В этот день Василий Опалов выглядел хоть куда. Спокоен, насмешлив, холодным огнем глаза светятся. Знакомые, приезжавшие выразить сочувствие и сострадание, дивились: а граф-то молодцом держится, не поддается горю! Да и Василий Васильевич сам дивился – какое замечательное спокойствие вошло в него. Уверенность появилась: дочь найдется. Непременно найдется! Тем более денег она с собою прихватила из шкатулки. А с деньгами не пропадешь. К тому же кто пропадать собирается, тот денег не запасает…
Граф быстро организовал переезд обратно в господский дом: несколько дней челядь мыла стены и скоблила полы, переносила вещи, наконец, вроде бы, все вернулось на круги своя. Перстень он опять аккуратно завернул все в тот же нечистый платок и спрятал в потайной ящик. С надеждой на лучшее и жить продолжал. Но, как и прежде, со временем его уверенность и твердость постепенно растаяли. Начал Опалов грустить, тосковать по Машеньке пуще прежнего. Хвори всякие донимать стали: то давление бьет в голову, то в сердце колики, то печень будто железными когтями рвет… Только перстень спасительный он уж не доставал. Боялся. Понимал, что о душе подумать надо: не простит ему Господь ни предательства, ни поклонения кольцу Иуды.
Так бы, наверное, и совсем зачах граф, но тут нежданно-негаданно письмо пришло от Машеньки. Объявилась дочь в Саввино-Сторожевском монастыре. Как она туда в такую стужу добралась – непонятно. И почему решила постриг принять – не поясняла. Хотя Василий Васильевич и сам догадывался: Романа своего забыть не могла. Письмо было написано в сдержанных тонах, ни любовью, ни гневом от него не веяло. Будто и не Маша его писала, а кто диктовал ей. Однако рука-то ее была, почерк дочери он хорошо знал.
В конце мая граф отбыл в Звенигород. Дорога была трудной, на станциях лошадей достать нельзя было, на титул его никто внимания не обращал, казалось, вся Россия куда-то едет, спешит. И все же через два дня Опалов уже был у ворот женской обители. Когда он сообщил одной из послушниц, кто он и к кому приехал, та почему-то испугалась и убежала, ничего не сказав. Но вскоре вышла монахиня почтенных лет, со скорбно поджатыми губами, проводила к игуменье. Его приняли сразу, но во всем этом суетливом внимании Василий Васильевич почувствовал что-то недоброе, зловещее.
Матушка долго стояла у большого иконостаса, осеняя себя крестными знамениями, а когда повернулась, лицо ее было серьезным, даже суровым.

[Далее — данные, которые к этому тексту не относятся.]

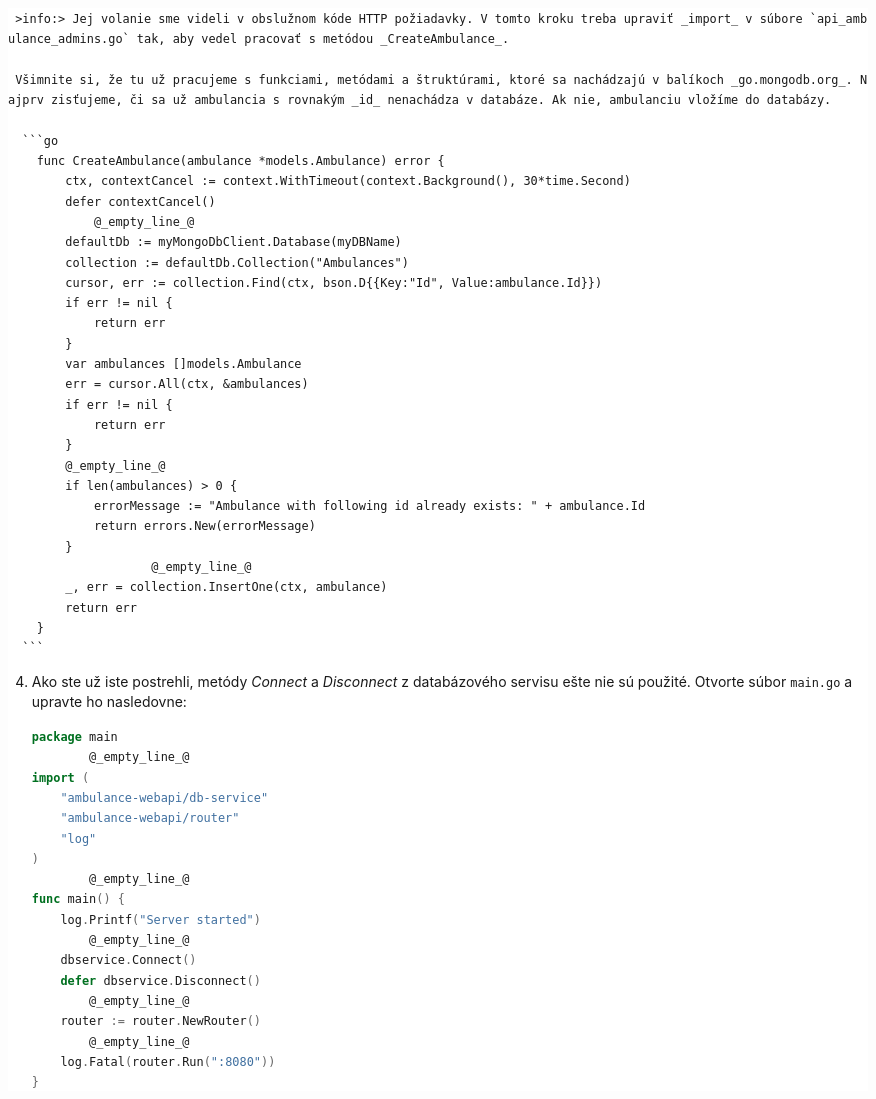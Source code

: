      >info:> Jej volanie sme videli v obslužnom kóde HTTP požiadavky. V tomto kroku treba upraviť _import_ v súbore `api_ambulance_admins.go` tak, aby vedel pracovať s metódou _CreateAmbulance_.

     Všimnite si, že tu už pracujeme s funkciami, metódami a štruktúrami, ktoré sa nachádzajú v balíkoch _go.mongodb.org_. Najprv zisťujeme, či sa už ambulancia s rovnakým _id_ nenachádza v databáze. Ak nie, ambulanciu vložíme do databázy.

      ```go
        func CreateAmbulance(ambulance *models.Ambulance) error {
            ctx, contextCancel := context.WithTimeout(context.Background(), 30*time.Second)
            defer contextCancel()
                @_empty_line_@
            defaultDb := myMongoDbClient.Database(myDBName)
            collection := defaultDb.Collection("Ambulances")
            cursor, err := collection.Find(ctx, bson.D{{Key:"Id", Value:ambulance.Id}})
            if err != nil {
                return err
            }
            var ambulances []models.Ambulance
            err = cursor.All(ctx, &ambulances)
            if err != nil {
                return err
            }
            @_empty_line_@
            if len(ambulances) > 0 {
                errorMessage := "Ambulance with following id already exists: " + ambulance.Id
                return errors.New(errorMessage)
            }
                        @_empty_line_@
            _, err = collection.InsertOne(ctx, ambulance)
            return err
        }
      ```

4. Ako ste už iste postrehli, metódy _Connect_ a _Disconnect_ z databázového servisu ešte nie sú použité. Otvorte súbor `main.go` a upravte ho nasledovne:

    ```go
    package main
            @_empty_line_@
    import (
        "ambulance-webapi/db-service"
        "ambulance-webapi/router"
        "log"
    )
            @_empty_line_@
    func main() {
        log.Printf("Server started")
            @_empty_line_@
        dbservice.Connect()
        defer dbservice.Disconnect()
            @_empty_line_@
        router := router.NewRouter()
            @_empty_line_@
        log.Fatal(router.Run(":8080"))
    }
    ```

– Вы садитесь, в ногах-то правды нет, – кивнула она на деревянный табурет и, помолчав, спросила: – Правда ли, что вы графом Опаловым будете?

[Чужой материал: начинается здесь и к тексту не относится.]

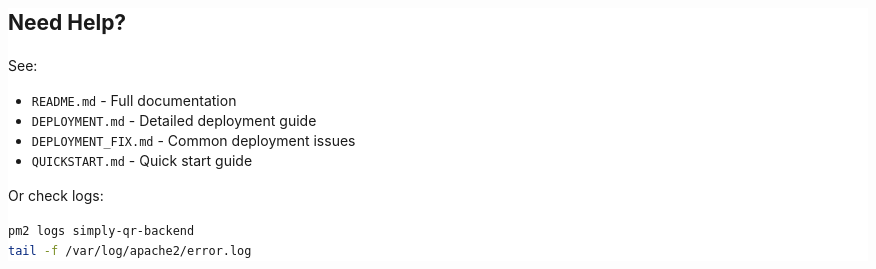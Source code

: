 
## Need Help?

See:
- `README.md` - Full documentation
- `DEPLOYMENT.md` - Detailed deployment guide
- `DEPLOYMENT_FIX.md` - Common deployment issues
- `QUICKSTART.md` - Quick start guide

Or check logs:
```bash
pm2 logs simply-qr-backend
tail -f /var/log/apache2/error.log
```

– И не сомневайтесь матушка. Перед вами граф Опалов, несчастный отец вашей воспитанницы Марии. Могу ли я встретиться со своей дочерью?

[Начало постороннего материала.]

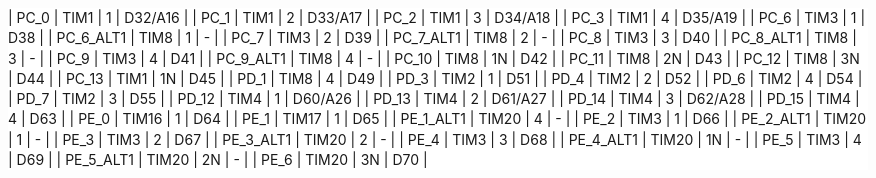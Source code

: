 | PC_0 | TIM1 | 1 | D32/A16 |
| PC_1 | TIM1 | 2 | D33/A17 |
| PC_2 | TIM1 | 3 | D34/A18 |
| PC_3 | TIM1 | 4 | D35/A19 |
| PC_6 | TIM3 | 1 | D38 |
| PC_6_ALT1 | TIM8 | 1 | - |
| PC_7 | TIM3 | 2 | D39 |
| PC_7_ALT1 | TIM8 | 2 | - |
| PC_8 | TIM3 | 3 | D40 |
| PC_8_ALT1 | TIM8 | 3 | - |
| PC_9 | TIM3 | 4 | D41 |
| PC_9_ALT1 | TIM8 | 4 | - |
| PC_10 | TIM8 | 1N | D42 |
| PC_11 | TIM8 | 2N | D43 |
| PC_12 | TIM8 | 3N | D44 |
| PC_13 | TIM1 | 1N | D45 |
| PD_1 | TIM8 | 4 | D49 |
| PD_3 | TIM2 | 1 | D51 |
| PD_4 | TIM2 | 2 | D52 |
| PD_6 | TIM2 | 4 | D54 |
| PD_7 | TIM2 | 3 | D55 |
| PD_12 | TIM4 | 1 | D60/A26 |
| PD_13 | TIM4 | 2 | D61/A27 |
| PD_14 | TIM4 | 3 | D62/A28 |
| PD_15 | TIM4 | 4 | D63 |
| PE_0 | TIM16 | 1 | D64 |
| PE_1 | TIM17 | 1 | D65 |
| PE_1_ALT1 | TIM20 | 4 | - |
| PE_2 | TIM3 | 1 | D66 |
| PE_2_ALT1 | TIM20 | 1 | - |
| PE_3 | TIM3 | 2 | D67 |
| PE_3_ALT1 | TIM20 | 2 | - |
| PE_4 | TIM3 | 3 | D68 |
| PE_4_ALT1 | TIM20 | 1N | - |
| PE_5 | TIM3 | 4 | D69 |
| PE_5_ALT1 | TIM20 | 2N | - |
| PE_6 | TIM20 | 3N | D70 |
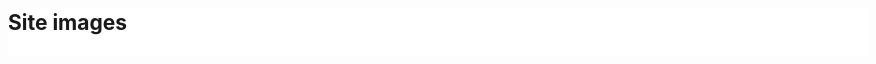 ## Site images

|                                             |                                             |    
|:-------------------------------------------:|:-------------------------------------------:|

Вместо ответа игуменья вновь повернулась к иконам, и Василий Васильевич тоже стал быстро и мелко креститься, хотя руки почему-то плохо слушались. Наконец настоятельница обернулась к нему.
– Сядьте, сядьте граф, – повелительно повторила она. – Сообщение мое будет для вас тяжким.
Опалов почувствовал, как ослабели его ноги. К горлу подступила тошнота.
– Грех на душу взяла Мария. Тяжкий грех. И на нас грех свой возложила, замолить который будет, ой, как не просто.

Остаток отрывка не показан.